By what factor can you guarantee to increase your bankroll at a roulette table, if somehow you get the information that in the next $2n$ rounds, each of the colors red and black will occur exactly $n$ times?

Clearly you can double your bankroll by watching and waiting until the last of those $2n$ rounds, and betting what you have on the color that has come up only $n-1$ times. But you can do better. If $n=2$, you can increase your bankroll by a factor $8/3$: You don't bet anything in the first round. In the second round, you cleverly bet one third of your bankroll on the color that didn't come up in the first round. If you win, you now have $4/3$ of your initial bankroll, and after passing in the third round, you double up in the fourth. If on the other hand you lose in the second round, you still have $2/3$ of your initial bankroll, and since you now know the color of the next two numbers, you can double your remaining money twice, again ending up with $8/3$ times your initial bankroll.

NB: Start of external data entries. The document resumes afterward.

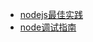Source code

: 

- [nodejs最佳实践](https://github.com/i0natan/nodebestpractices/blob/master/README.chinese.md)
- [node调试指南](https://github.com/nswbmw/node-in-debugging)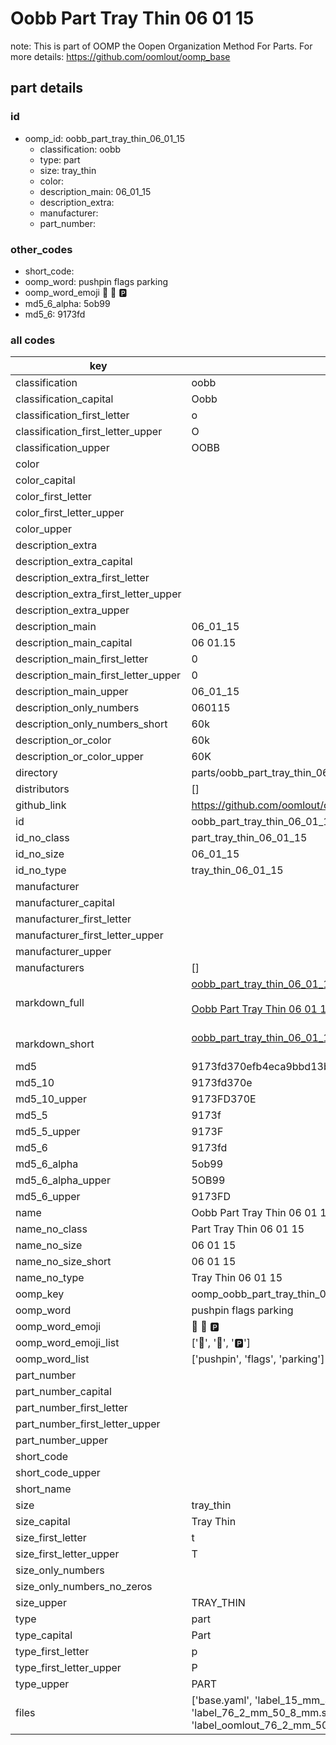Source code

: # Oobb Part Tray Thin 06 01 15  

note: This is part of OOMP the Oopen Organization Method For Parts. For more details: https://github.com/oomlout/oomp_base

##  part details





### id
* oomp_id: oobb_part_tray_thin_06_01_15
  * classification: oobb
  * type: part
  * size: tray_thin
  * color: 
  * description_main: 06_01_15
  * description_extra: 
  * manufacturer: 
  * part_number: 

### other_codes
* short_code: 
* oomp_word: pushpin flags parking
* oomp_word_emoji :pushpin: :flags: :parking:
* md5_6_alpha: 5ob99
* md5_6: 9173fd

### all codes 
| key | value |  
| --- | --- |  
| classification | oobb |  
| classification_capital | Oobb |  
| classification_first_letter | o |  
| classification_first_letter_upper | O |  
| classification_upper | OOBB |  
| color |  |  
| color_capital |  |  
| color_first_letter |  |  
| color_first_letter_upper |  |  
| color_upper |  |  
| description_extra |  |  
| description_extra_capital |  |  
| description_extra_first_letter |  |  
| description_extra_first_letter_upper |  |  
| description_extra_upper |  |  
| description_main | 06_01_15 |  
| description_main_capital | 06 01.15 |  
| description_main_first_letter | 0 |  
| description_main_first_letter_upper | 0 |  
| description_main_upper | 06_01_15 |  
| description_only_numbers | 060115 |  
| description_only_numbers_short | 60k |  
| description_or_color | 60k |  
| description_or_color_upper | 60K |  
| directory | parts/oobb_part_tray_thin_06_01_15 |  
| distributors | [] |  
| github_link | https://github.com/oomlout/oomlout_oomp_part_src/tree/main/parts/oobb_part_tray_thin_06_01_15/working |  
| id | oobb_part_tray_thin_06_01_15 |  
| id_no_class | part_tray_thin_06_01_15 |  
| id_no_size | 06_01_15 |  
| id_no_type | tray_thin_06_01_15 |  
| manufacturer |  |  
| manufacturer_capital |  |  
| manufacturer_first_letter |  |  
| manufacturer_first_letter_upper |  |  
| manufacturer_upper |  |  
| manufacturers | [] |  
| markdown_full | [oobb_part_tray_thin_06_01_15](https://github.com/oomlout/oomlout_oomp_part_src/tree/main/parts/oobb_part_tray_thin_06_01_15/working)<br>[](https://github.com/oomlout/oomlout_oomp_part_src/tree/main/parts/oobb_part_tray_thin_06_01_15/working)<br>[Oobb Part Tray Thin 06 01 15](https://github.com/oomlout/oomlout_oomp_part_src/tree/main/parts/oobb_part_tray_thin_06_01_15/working)<br><br> |  
| markdown_short | [oobb_part_tray_thin_06_01_15](https://github.com/oomlout/oomlout_oomp_part_src/tree/main/parts/oobb_part_tray_thin_06_01_15/working)<br><br> |  
| md5 | 9173fd370efb4eca9bbd13b9e9b71156 |  
| md5_10 | 9173fd370e |  
| md5_10_upper | 9173FD370E |  
| md5_5 | 9173f |  
| md5_5_upper | 9173F |  
| md5_6 | 9173fd |  
| md5_6_alpha | 5ob99 |  
| md5_6_alpha_upper | 5OB99 |  
| md5_6_upper | 9173FD |  
| name | Oobb Part Tray Thin 06 01 15 |  
| name_no_class | Part Tray Thin 06 01 15 |  
| name_no_size | 06 01 15 |  
| name_no_size_short | 06 01 15 |  
| name_no_type | Tray Thin 06 01 15 |  
| oomp_key | oomp_oobb_part_tray_thin_06_01_15 |  
| oomp_word | pushpin flags parking |  
| oomp_word_emoji | :pushpin: :flags: :parking: |  
| oomp_word_emoji_list | [':pushpin:', ':flags:', ':parking:'] |  
| oomp_word_list | ['pushpin', 'flags', 'parking'] |  
| part_number |  |  
| part_number_capital |  |  
| part_number_first_letter |  |  
| part_number_first_letter_upper |  |  
| part_number_upper |  |  
| short_code |  |  
| short_code_upper |  |  
| short_name |  |  
| size | tray_thin |  
| size_capital | Tray Thin |  
| size_first_letter | t |  
| size_first_letter_upper | T |  
| size_only_numbers |  |  
| size_only_numbers_no_zeros |  |  
| size_upper | TRAY_THIN |  
| type | part |  
| type_capital | Part |  
| type_first_letter | p |  
| type_first_letter_upper | P |  
| type_upper | PART |  
| files | ['base.yaml', 'label_15_mm_30_mm.pdf', 'label_15_mm_30_mm.svg', 'label_76_2_mm_50_8_mm.pdf', 'label_76_2_mm_50_8_mm.svg', 'label_oomlout_76_2_mm_50_8_mm.pdf', 'label_oomlout_76_2_mm_50_8_mm.svg', 'readme.md', 'working.json', 'working.yaml'] |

If $n=3$, you can gain a factor $16/5$, and in general the answer is

\[ \frac21\cdot \frac43\cdot \frac65 \cdots \frac{2n}{2n-1}.\]

The factor you gain is actually the reciprocal of the a priori probability that $2n$ rounds of a roulette wheel without zeros would give $n$ red and $n$ black numbers. For an explanation and a description of the strategy, I recommend the lovely paper Games People Don't Play by Peter Winkler.

The reason I bring this up today, March 14, is that for large $n$, the factor you gain is asymptotically \[\sqrt{\pi\cdot n}.\]

The explanation has to do with the Wallis product formula for $\pi$, discovered around 1655 by John Wallis, and it is a fundamental way in which the number $\pi$ enters probability theory and combinatorics.

Wallis formula is usually written

\[\frac21\cdot \frac23\cdot\frac43\cdot\frac45\cdot\frac65\cdot\frac67\cdots = \frac{\pi}2.\]

If we truncate the product on the left just after the factor $\frac{2n}{2n-1}$, the even numbers $2,4,\dots,2n-2$ will occur twice in the numerator, and $2n$ will occur once, while the odd numbers $3,5,\dots,2n-1$ occur twice in the denominator. Taking square roots, we get

\[\frac{2\cdot 4 \cdot 6\cdots \sqrt{2n}}{3\cdot5\cdot 7 \cdots (2n-1)} \approx \sqrt{\frac{\pi}2},\]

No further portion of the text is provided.